### Rendered images with source text
◆ ◆ ◆
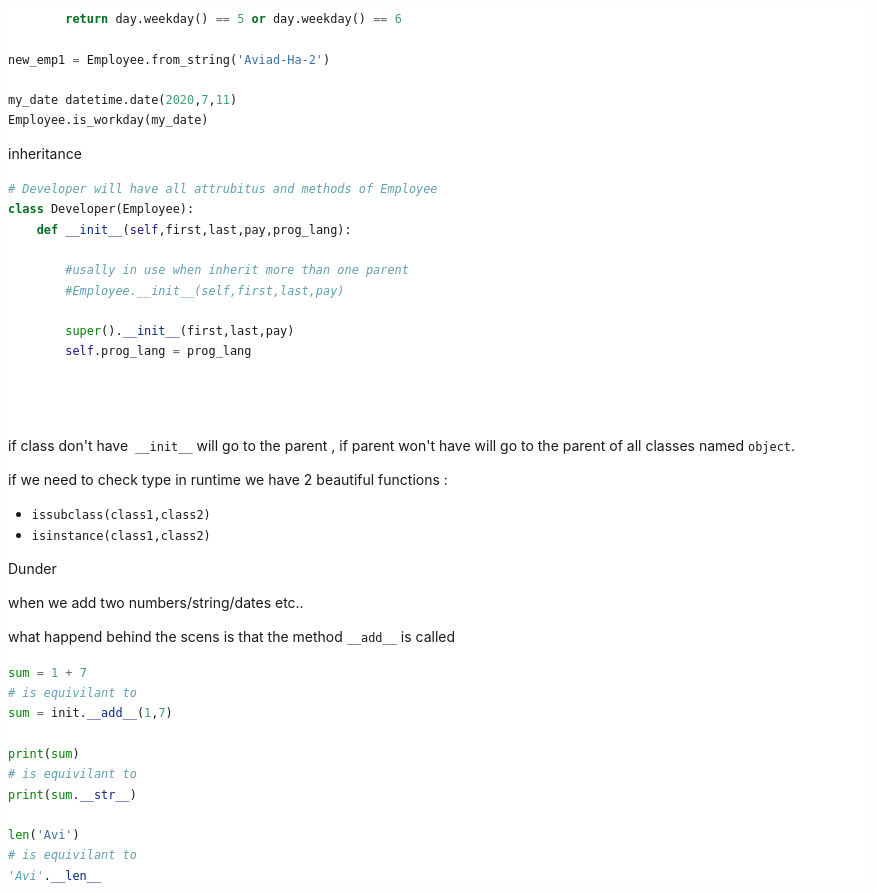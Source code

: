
 ```python
        return day.weekday() == 5 or day.weekday() == 6
    
new_emp1 = Employee.from_string('Aviad-Ha-2')

my_date datetime.date(2020,7,11)
Employee.is_workday(my_date)
```



inheritance

```python
# Developer will have all attrubitus and methods of Employee
class Developer(Employee):
    def __init__(self,first,last,pay,prog_lang):
        
        #usally in use when inherit more than one parent
        #Employee.__init__(self,first,last,pay) 
        
        super().__init__(first,last,pay)
        self.prog_lang = prog_lang
        
        
    
```

if class don't have` __init__` will go to the parent , if parent won't have will go to the parent of all classes named `object`.



if we need to check type in runtime we have 2 beautiful functions :

- `issubclass(class1,class2)`
- `isinstance(class1,class2)`



Dunder

when we add two numbers/string/dates etc..

what happend behind the scens is that the method `__add__` is called 

```python
sum = 1 + 7
# is equivilant to
sum = init.__add__(1,7)

print(sum)
# is equivilant to
print(sum.__str__)

len('Avi')
# is equivilant to
'Avi'.__len__
```
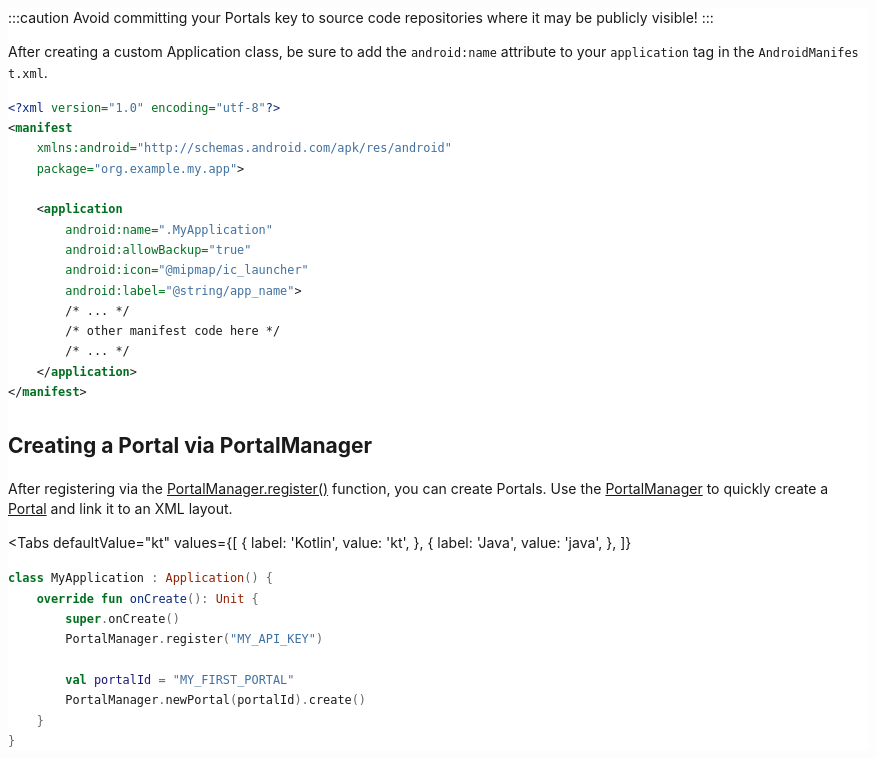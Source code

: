 :::caution
Avoid committing your Portals key to source code repositories where it may be publicly visible!
:::

After creating a custom Application class, be sure to add the `android:name` attribute to your `application` tag in the `AndroidManifest.xml`.

```xml title=AndroidManifest.xml {7}
<?xml version="1.0" encoding="utf-8"?>
<manifest
    xmlns:android="http://schemas.android.com/apk/res/android"
    package="org.example.my.app">

    <application
        android:name=".MyApplication"
        android:allowBackup="true"
        android:icon="@mipmap/ic_launcher"
        android:label="@string/app_name">
        /* ... */
        /* other manifest code here */
        /* ... */
    </application>
</manifest>  
```

## Creating a Portal via PortalManager

After registering via the [PortalManager.register()](../reference/android/portal-manager#register) function, you can create Portals. Use the [PortalManager](../reference/android/portal-manager) to quickly create a [Portal](../reference/android/portal) and link it to an XML layout.

<Tabs 
    defaultValue="kt" 
    values={[
        { label: 'Kotlin', value: 'kt', },
        { label: 'Java', value: 'java', },
    ]}
>
<TabItem value="kt">

```kotlin
class MyApplication : Application() {
    override fun onCreate(): Unit {
        super.onCreate()
        PortalManager.register("MY_API_KEY")

        val portalId = "MY_FIRST_PORTAL"
        PortalManager.newPortal(portalId).create()
    }
}
```

</TabItem>
<TabItem value="java">
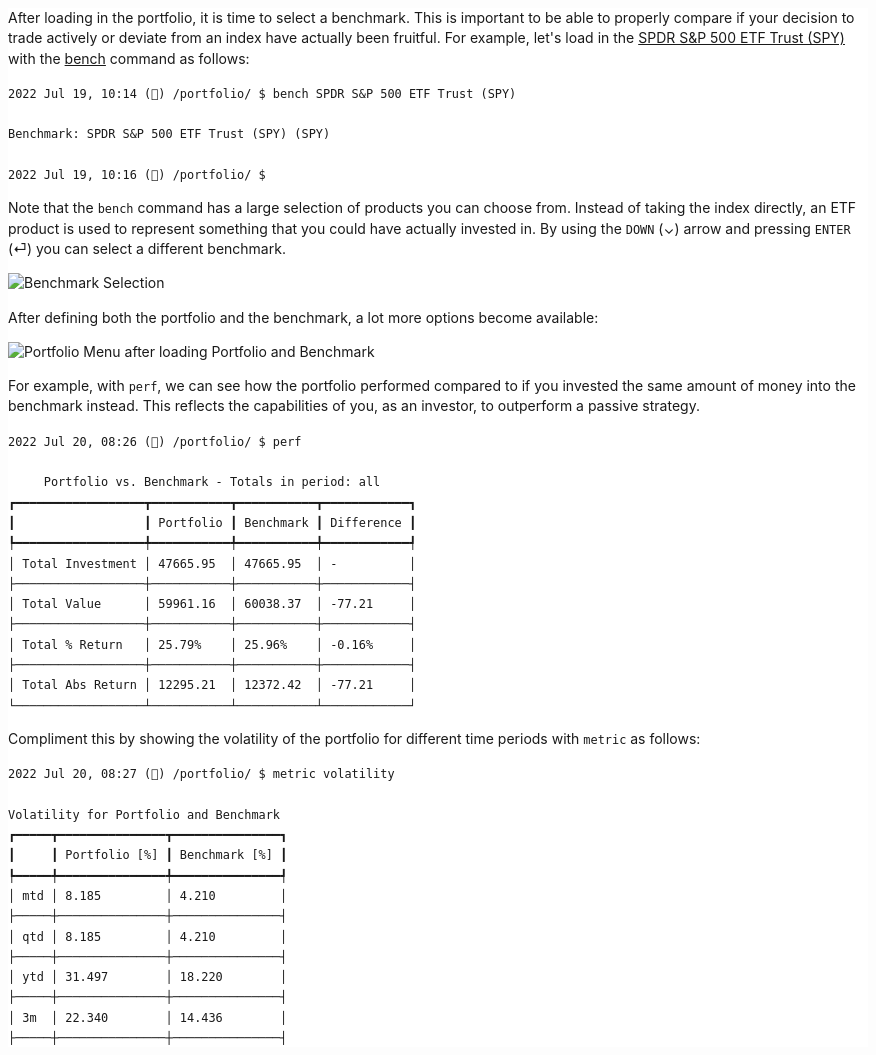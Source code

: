 After loading in the portfolio, it is time to select a benchmark. This is important to be able to properly compare if your decision to trade actively or deviate from an index have actually been fruitful.
For example, let's load in the <a href="https://www.ssga.com/us/en/individual/etfs/funds/spdr-sp-500-etf-trust-spy" target="_blank">SPDR S&P 500 ETF Trust (SPY)</a> with the <a href="https://openbb-finance.github.io/OpenBBTerminal/terminal/portfolio/bench/" target="_blank">bench</a>
command as follows:

```
2022 Jul 19, 10:14 (🦋) /portfolio/ $ bench SPDR S&P 500 ETF Trust (SPY)

Benchmark: SPDR S&P 500 ETF Trust (SPY) (SPY)

2022 Jul 19, 10:16 (🦋) /portfolio/ $
```

Note that the `bench` command has a large selection of products you can choose from. Instead of taking the index directly, an ETF product is used to represent something
that you could have actually invested in. By using the `DOWN` (⌄) arrow and pressing `ENTER` (⏎) you can select a different benchmark.

![Benchmark Selection](https://user-images.githubusercontent.com/46355364/180178291-eacebad5-79be-4c57-85a2-c75d88b0470c.png)

After defining both the portfolio and the benchmark, a lot more options become available:

![Portfolio Menu after loading Portfolio and Benchmark](https://user-images.githubusercontent.com/46355364/180178329-0aca57bf-ad29-47cc-a787-298a4de4070a.png)

For example, with `perf`, we can see how the portfolio performed compared to if you invested the same amount of money into the
benchmark instead. This reflects the capabilities of you, as an investor, to outperform a passive strategy.

```
2022 Jul 20, 08:26 (🦋) /portfolio/ $ perf

     Portfolio vs. Benchmark - Totals in period: all
┏━━━━━━━━━━━━━━━━━━┳━━━━━━━━━━━┳━━━━━━━━━━━┳━━━━━━━━━━━━┓
┃                  ┃ Portfolio ┃ Benchmark ┃ Difference ┃
┡━━━━━━━━━━━━━━━━━━╇━━━━━━━━━━━╇━━━━━━━━━━━╇━━━━━━━━━━━━┩
│ Total Investment │ 47665.95  │ 47665.95  │ -          │
├──────────────────┼───────────┼───────────┼────────────┤
│ Total Value      │ 59961.16  │ 60038.37  │ -77.21     │
├──────────────────┼───────────┼───────────┼────────────┤
│ Total % Return   │ 25.79%    │ 25.96%    │ -0.16%     │
├──────────────────┼───────────┼───────────┼────────────┤
│ Total Abs Return │ 12295.21  │ 12372.42  │ -77.21     │
└──────────────────┴───────────┴───────────┴────────────┘
```

Compliment this by showing the volatility of the portfolio for different time periods with `metric` as follows:

```
2022 Jul 20, 08:27 (🦋) /portfolio/ $ metric volatility

Volatility for Portfolio and Benchmark
┏━━━━━┳━━━━━━━━━━━━━━━┳━━━━━━━━━━━━━━━┓
┃     ┃ Portfolio [%] ┃ Benchmark [%] ┃
┡━━━━━╇━━━━━━━━━━━━━━━╇━━━━━━━━━━━━━━━┩
│ mtd │ 8.185         │ 4.210         │
├─────┼───────────────┼───────────────┤
│ qtd │ 8.185         │ 4.210         │
├─────┼───────────────┼───────────────┤
│ ytd │ 31.497        │ 18.220        │
├─────┼───────────────┼───────────────┤
│ 3m  │ 22.340        │ 14.436        │
├─────┼───────────────┼───────────────┤
```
◆ ◆ ◆
### Exercise objective
Transcribe every record above exactly, leaving out the pictures.

### Written response
Source code

:
 ```python
        return day.weekday() == 5 or day.weekday() == 6
    
new_emp1 = Employee.from_string('Aviad-Ha-2')

my_date datetime.date(2020,7,11)
Employee.is_workday(my_date)
```



inheritance

```python
# Developer will have all attrubitus and methods of Employee
class Developer(Employee):
    def __init__(self,first,last,pay,prog_lang):
        
        #usally in use when inherit more than one parent
        #Employee.__init__(self,first,last,pay) 
        
        super().__init__(first,last,pay)
        self.prog_lang = prog_lang
        
        
    
```

if class don't have` __init__` will go to the parent , if parent won't have will go to the parent of all classes named `object`.



if we need to check type in runtime we have 2 beautiful functions :

- `issubclass(class1,class2)`
- `isinstance(class1,class2)`



Dunder

when we add two numbers/string/dates etc..

what happend behind the scens is that the method `__add__` is called 

```python
sum = 1 + 7
# is equivilant to
sum = init.__add__(1,7)

print(sum)
# is equivilant to
print(sum.__str__)

len('Avi')
# is equivilant to
'Avi'.__len__
```
Source code

: :::caution
Avoid committing your Portals key to source code repositories where it may be publicly visible!
:::

After creating a custom Application class, be sure to add the `android:name` attribute to your `application` tag in the `AndroidManifest.xml`.

```xml title=AndroidManifest.xml {7}
<?xml version="1.0" encoding="utf-8"?>
<manifest
    xmlns:android="http://schemas.android.com/apk/res/android"
    package="org.example.my.app">

    <application
        android:name=".MyApplication"
        android:allowBackup="true"
        android:icon="@mipmap/ic_launcher"
        android:label="@string/app_name">
        /* ... */
        /* other manifest code here */
        /* ... */
    </application>
</manifest>  
```

## Creating a Portal via PortalManager

After registering via the [PortalManager.register()](../reference/android/portal-manager#register) function, you can create Portals. Use the [PortalManager](../reference/android/portal-manager) to quickly create a [Portal](../reference/android/portal) and link it to an XML layout.

<Tabs 
    defaultValue="kt" 
    values={[
        { label: 'Kotlin', value: 'kt', },
        { label: 'Java', value: 'java', },
    ]}
>
<TabItem value="kt">

```kotlin
class MyApplication : Application() {
    override fun onCreate(): Unit {
        super.onCreate()
        PortalManager.register("MY_API_KEY")

        val portalId = "MY_FIRST_PORTAL"
        PortalManager.newPortal(portalId).create()
    }
}
```

</TabItem>
<TabItem value="java">
Source code

: After loading in the portfolio, it is time to select a benchmark. This is important to be able to properly compare if your decision to trade actively or deviate from an index have actually been fruitful.
For example, let's load in the <a href="https://www.ssga.com/us/en/individual/etfs/funds/spdr-sp-500-etf-trust-spy" target="_blank">SPDR S&P 500 ETF Trust (SPY)</a> with the <a href="https://openbb-finance.github.io/OpenBBTerminal/terminal/portfolio/bench/" target="_blank">bench</a>
command as follows:

```
2022 Jul 19, 10:14 (🦋) /portfolio/ $ bench SPDR S&P 500 ETF Trust (SPY)

Benchmark: SPDR S&P 500 ETF Trust (SPY) (SPY)

2022 Jul 19, 10:16 (🦋) /portfolio/ $
```

Note that the `bench` command has a large selection of products you can choose from. Instead of taking the index directly, an ETF product is used to represent something
that you could have actually invested in. By using the `DOWN` (⌄) arrow and pressing `ENTER` (⏎) you can select a different benchmark.

![Benchmark Selection](https://user-images.githubusercontent.com/46355364/180178291-eacebad5-79be-4c57-85a2-c75d88b0470c.png)

After defining both the portfolio and the benchmark, a lot more options become available:

![Portfolio Menu after loading Portfolio and Benchmark](https://user-images.githubusercontent.com/46355364/180178329-0aca57bf-ad29-47cc-a787-298a4de4070a.png)

For example, with `perf`, we can see how the portfolio performed compared to if you invested the same amount of money into the
benchmark instead. This reflects the capabilities of you, as an investor, to outperform a passive strategy.

```
2022 Jul 20, 08:26 (🦋) /portfolio/ $ perf

     Portfolio vs. Benchmark - Totals in period: all
┏━━━━━━━━━━━━━━━━━━┳━━━━━━━━━━━┳━━━━━━━━━━━┳━━━━━━━━━━━━┓
┃                  ┃ Portfolio ┃ Benchmark ┃ Difference ┃
┡━━━━━━━━━━━━━━━━━━╇━━━━━━━━━━━╇━━━━━━━━━━━╇━━━━━━━━━━━━┩
│ Total Investment │ 47665.95  │ 47665.95  │ -          │
├──────────────────┼───────────┼───────────┼────────────┤
│ Total Value      │ 59961.16  │ 60038.37  │ -77.21     │
├──────────────────┼───────────┼───────────┼────────────┤
│ Total % Return   │ 25.79%    │ 25.96%    │ -0.16%     │
├──────────────────┼───────────┼───────────┼────────────┤
│ Total Abs Return │ 12295.21  │ 12372.42  │ -77.21     │
└──────────────────┴───────────┴───────────┴────────────┘
```

Compliment this by showing the volatility of the portfolio for different time periods with `metric` as follows:

```
2022 Jul 20, 08:27 (🦋) /portfolio/ $ metric volatility

Volatility for Portfolio and Benchmark
┏━━━━━┳━━━━━━━━━━━━━━━┳━━━━━━━━━━━━━━━┓
┃     ┃ Portfolio [%] ┃ Benchmark [%] ┃
┡━━━━━╇━━━━━━━━━━━━━━━╇━━━━━━━━━━━━━━━┩
│ mtd │ 8.185         │ 4.210         │
├─────┼───────────────┼───────────────┤
│ qtd │ 8.185         │ 4.210         │
├─────┼───────────────┼───────────────┤
│ ytd │ 31.497        │ 18.220        │
├─────┼───────────────┼───────────────┤
│ 3m  │ 22.340        │ 14.436        │
├─────┼───────────────┼───────────────┤
```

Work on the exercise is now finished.